職場にマニュアルを導入すると、従業員の活動が受動的になると考えられがちですが、マニュアルの作成を従業員の方に委任すると、自分の提案がマニュアル化されるため、それが動機づけとなって、かえって自主性が生まれます。


[本文]

今回も、ミシュラン一つ星レストランの、ラッセのオーナーシェフの村山太一さんのご著書、「なぜ星付きシェフの僕がサイゼリヤでバイトするのか?偏差値37のバカが見つけた必勝法」の中から、私が気づきを得たものについてご紹介したいと思います。「サイゼリヤでは、マニュアルが充実しています。マニュアルは『自分の頭で考えなくなる』と言われることも多いけれど、マニュアルは現時点で、最高の作業効率を再現するための説明書なのです。
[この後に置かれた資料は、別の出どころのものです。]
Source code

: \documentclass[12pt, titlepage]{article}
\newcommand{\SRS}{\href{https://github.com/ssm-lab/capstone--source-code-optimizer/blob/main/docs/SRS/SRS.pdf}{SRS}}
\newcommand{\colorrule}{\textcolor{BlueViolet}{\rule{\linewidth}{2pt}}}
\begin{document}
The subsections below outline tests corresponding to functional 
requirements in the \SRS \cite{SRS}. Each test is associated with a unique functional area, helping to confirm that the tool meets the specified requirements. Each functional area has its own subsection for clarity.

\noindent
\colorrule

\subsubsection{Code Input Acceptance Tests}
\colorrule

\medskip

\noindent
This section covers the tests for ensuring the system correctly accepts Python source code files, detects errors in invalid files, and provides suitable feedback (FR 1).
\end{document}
マニュアルがあるからこそ、サービスのクオリティが安定する。何回も繰り返すから、新たな問題点を発見してアップデートすることもできるし、臨機応変に応用したり、一歩進んだことを率先してやることもできる。そんなマニュアルの絶大な効果を目の当たりにして、『ラッセルでもマニュアルをつくろう』と決めました。ただし、僕がマニュアルをつくってしまったら、意味がありません。

それは僕がスタッフに命じているのと同じことです。(中略)トップが一方的につくったマニュアルは、現場では使いづらくて、たいてい、浸透しないまま終わります。現場の人が気づいたことをマニュアルにした方が、使えるマニュアルになるのです。それに、自分の提案がマニュアルになる方がうれしい。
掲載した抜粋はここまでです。